• What needs to be done: Some lines in the material below hold the word "dass". Copy all of them.

• Record set:
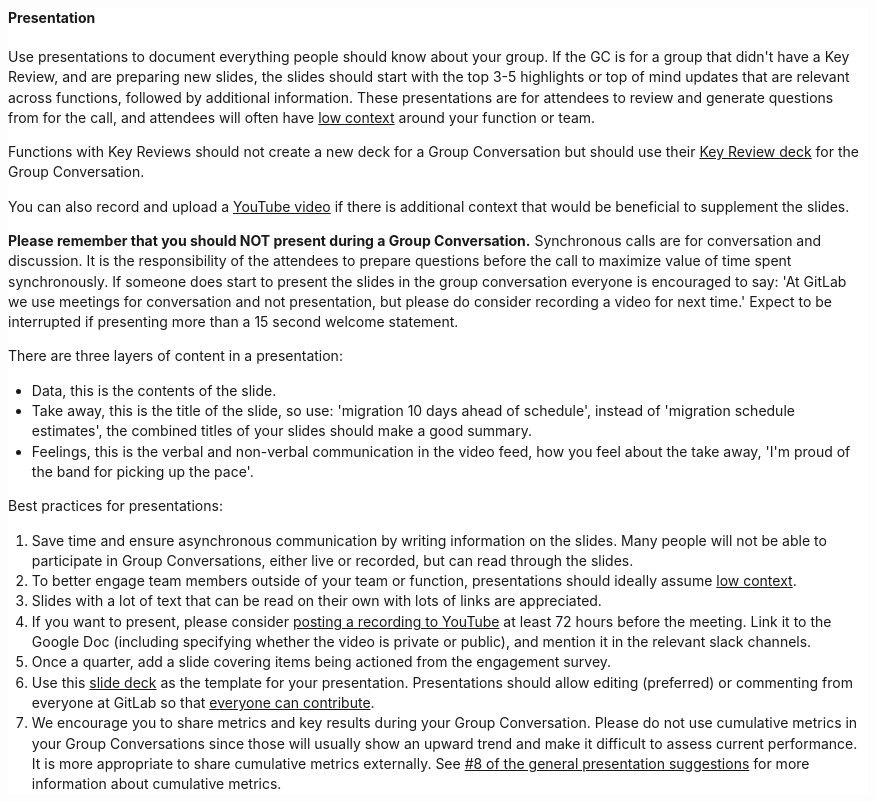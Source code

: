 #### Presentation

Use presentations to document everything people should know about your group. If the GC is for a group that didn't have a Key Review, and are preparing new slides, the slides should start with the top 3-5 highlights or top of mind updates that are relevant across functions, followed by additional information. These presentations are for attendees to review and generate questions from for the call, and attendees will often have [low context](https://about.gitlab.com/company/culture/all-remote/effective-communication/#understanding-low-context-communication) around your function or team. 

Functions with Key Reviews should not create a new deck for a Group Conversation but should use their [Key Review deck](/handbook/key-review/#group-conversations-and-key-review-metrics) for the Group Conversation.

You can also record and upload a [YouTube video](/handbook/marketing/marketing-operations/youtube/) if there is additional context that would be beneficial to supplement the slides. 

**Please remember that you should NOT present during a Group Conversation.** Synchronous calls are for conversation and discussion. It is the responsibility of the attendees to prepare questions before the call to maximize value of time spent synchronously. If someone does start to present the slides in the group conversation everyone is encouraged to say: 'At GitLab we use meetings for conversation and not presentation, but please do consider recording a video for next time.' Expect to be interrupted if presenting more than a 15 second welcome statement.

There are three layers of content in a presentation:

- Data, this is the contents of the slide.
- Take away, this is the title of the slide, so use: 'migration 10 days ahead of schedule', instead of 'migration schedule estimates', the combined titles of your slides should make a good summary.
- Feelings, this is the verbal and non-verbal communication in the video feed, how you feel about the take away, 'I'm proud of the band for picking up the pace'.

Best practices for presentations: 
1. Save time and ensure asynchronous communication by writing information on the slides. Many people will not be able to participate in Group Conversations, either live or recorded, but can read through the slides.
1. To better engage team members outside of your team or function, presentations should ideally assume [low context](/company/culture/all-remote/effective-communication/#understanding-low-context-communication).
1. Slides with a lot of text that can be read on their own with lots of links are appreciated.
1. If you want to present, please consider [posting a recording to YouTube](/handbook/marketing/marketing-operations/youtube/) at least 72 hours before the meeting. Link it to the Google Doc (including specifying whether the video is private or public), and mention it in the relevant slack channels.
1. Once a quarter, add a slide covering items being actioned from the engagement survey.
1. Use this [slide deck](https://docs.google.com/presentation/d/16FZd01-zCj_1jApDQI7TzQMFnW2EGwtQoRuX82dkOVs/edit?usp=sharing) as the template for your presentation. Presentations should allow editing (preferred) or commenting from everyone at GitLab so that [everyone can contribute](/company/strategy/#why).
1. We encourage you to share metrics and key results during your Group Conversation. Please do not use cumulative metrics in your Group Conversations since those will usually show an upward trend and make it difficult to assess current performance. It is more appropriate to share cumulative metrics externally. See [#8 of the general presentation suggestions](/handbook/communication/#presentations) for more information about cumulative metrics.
---
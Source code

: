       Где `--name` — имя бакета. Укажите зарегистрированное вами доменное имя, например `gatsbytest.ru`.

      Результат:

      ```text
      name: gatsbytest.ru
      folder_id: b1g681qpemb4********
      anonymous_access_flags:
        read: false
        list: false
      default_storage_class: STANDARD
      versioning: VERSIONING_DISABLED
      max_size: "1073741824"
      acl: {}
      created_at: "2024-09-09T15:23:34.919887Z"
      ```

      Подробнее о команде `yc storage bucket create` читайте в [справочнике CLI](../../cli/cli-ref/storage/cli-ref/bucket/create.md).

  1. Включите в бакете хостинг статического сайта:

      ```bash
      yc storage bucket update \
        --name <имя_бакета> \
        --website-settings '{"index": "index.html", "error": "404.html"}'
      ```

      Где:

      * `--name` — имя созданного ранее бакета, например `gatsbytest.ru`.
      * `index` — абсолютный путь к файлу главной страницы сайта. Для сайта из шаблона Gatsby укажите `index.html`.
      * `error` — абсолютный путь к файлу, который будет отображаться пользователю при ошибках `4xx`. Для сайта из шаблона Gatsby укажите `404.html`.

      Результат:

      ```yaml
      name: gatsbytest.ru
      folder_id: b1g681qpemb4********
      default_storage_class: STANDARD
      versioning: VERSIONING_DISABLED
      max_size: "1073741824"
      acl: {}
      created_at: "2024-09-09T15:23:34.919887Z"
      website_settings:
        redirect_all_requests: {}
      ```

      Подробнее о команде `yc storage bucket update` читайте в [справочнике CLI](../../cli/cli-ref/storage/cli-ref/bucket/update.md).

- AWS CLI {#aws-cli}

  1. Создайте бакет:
==
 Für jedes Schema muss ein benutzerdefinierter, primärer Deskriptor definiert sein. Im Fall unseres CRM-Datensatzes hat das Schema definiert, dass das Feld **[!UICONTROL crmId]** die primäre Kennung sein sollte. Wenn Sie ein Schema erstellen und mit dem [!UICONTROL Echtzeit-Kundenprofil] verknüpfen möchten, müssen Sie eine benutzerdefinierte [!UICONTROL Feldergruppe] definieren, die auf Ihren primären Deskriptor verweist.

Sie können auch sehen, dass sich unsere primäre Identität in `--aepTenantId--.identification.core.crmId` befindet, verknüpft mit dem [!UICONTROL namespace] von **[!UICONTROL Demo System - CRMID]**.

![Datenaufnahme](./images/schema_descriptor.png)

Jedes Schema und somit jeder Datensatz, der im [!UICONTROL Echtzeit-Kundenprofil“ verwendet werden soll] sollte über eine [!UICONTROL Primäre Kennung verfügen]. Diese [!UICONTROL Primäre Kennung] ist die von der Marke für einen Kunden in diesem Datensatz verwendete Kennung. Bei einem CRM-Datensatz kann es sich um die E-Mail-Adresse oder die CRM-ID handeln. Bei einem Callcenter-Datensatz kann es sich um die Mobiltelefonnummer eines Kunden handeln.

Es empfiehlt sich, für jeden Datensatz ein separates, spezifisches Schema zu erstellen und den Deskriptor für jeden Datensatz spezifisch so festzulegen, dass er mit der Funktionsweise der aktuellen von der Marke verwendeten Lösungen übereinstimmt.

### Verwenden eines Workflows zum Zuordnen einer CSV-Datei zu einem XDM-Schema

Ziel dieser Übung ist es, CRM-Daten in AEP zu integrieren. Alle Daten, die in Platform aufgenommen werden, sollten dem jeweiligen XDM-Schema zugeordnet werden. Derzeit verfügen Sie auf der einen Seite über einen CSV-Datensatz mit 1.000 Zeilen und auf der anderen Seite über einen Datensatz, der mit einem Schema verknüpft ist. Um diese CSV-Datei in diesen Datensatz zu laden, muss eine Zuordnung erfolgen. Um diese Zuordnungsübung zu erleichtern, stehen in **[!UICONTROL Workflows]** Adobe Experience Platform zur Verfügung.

• Response area:
 Für jedes Schema muss ein benutzerdefinierter, primärer Deskriptor definiert sein. Im Fall unseres CRM-Datensatzes hat das Schema definiert, dass das Feld **[!UICONTROL crmId]** die primäre Kennung sein sollte. Wenn Sie ein Schema erstellen und mit dem [!UICONTROL Echtzeit-Kundenprofil] verknüpfen möchten, müssen Sie eine benutzerdefinierte [!UICONTROL Feldergruppe] definieren, die auf Ihren primären Deskriptor verweist.
Sie können auch sehen, dass sich unsere primäre Identität in `--aepTenantId--.identification.core.crmId` befindet, verknüpft mit dem [!UICONTROL namespace] von **[!UICONTROL Demo System - CRMID]**.
Es empfiehlt sich, für jeden Datensatz ein separates, spezifisches Schema zu erstellen und den Deskriptor für jeden Datensatz spezifisch so festzulegen, dass er mit der Funktionsweise der aktuellen von der Marke verwendeten Lösungen übereinstimmt.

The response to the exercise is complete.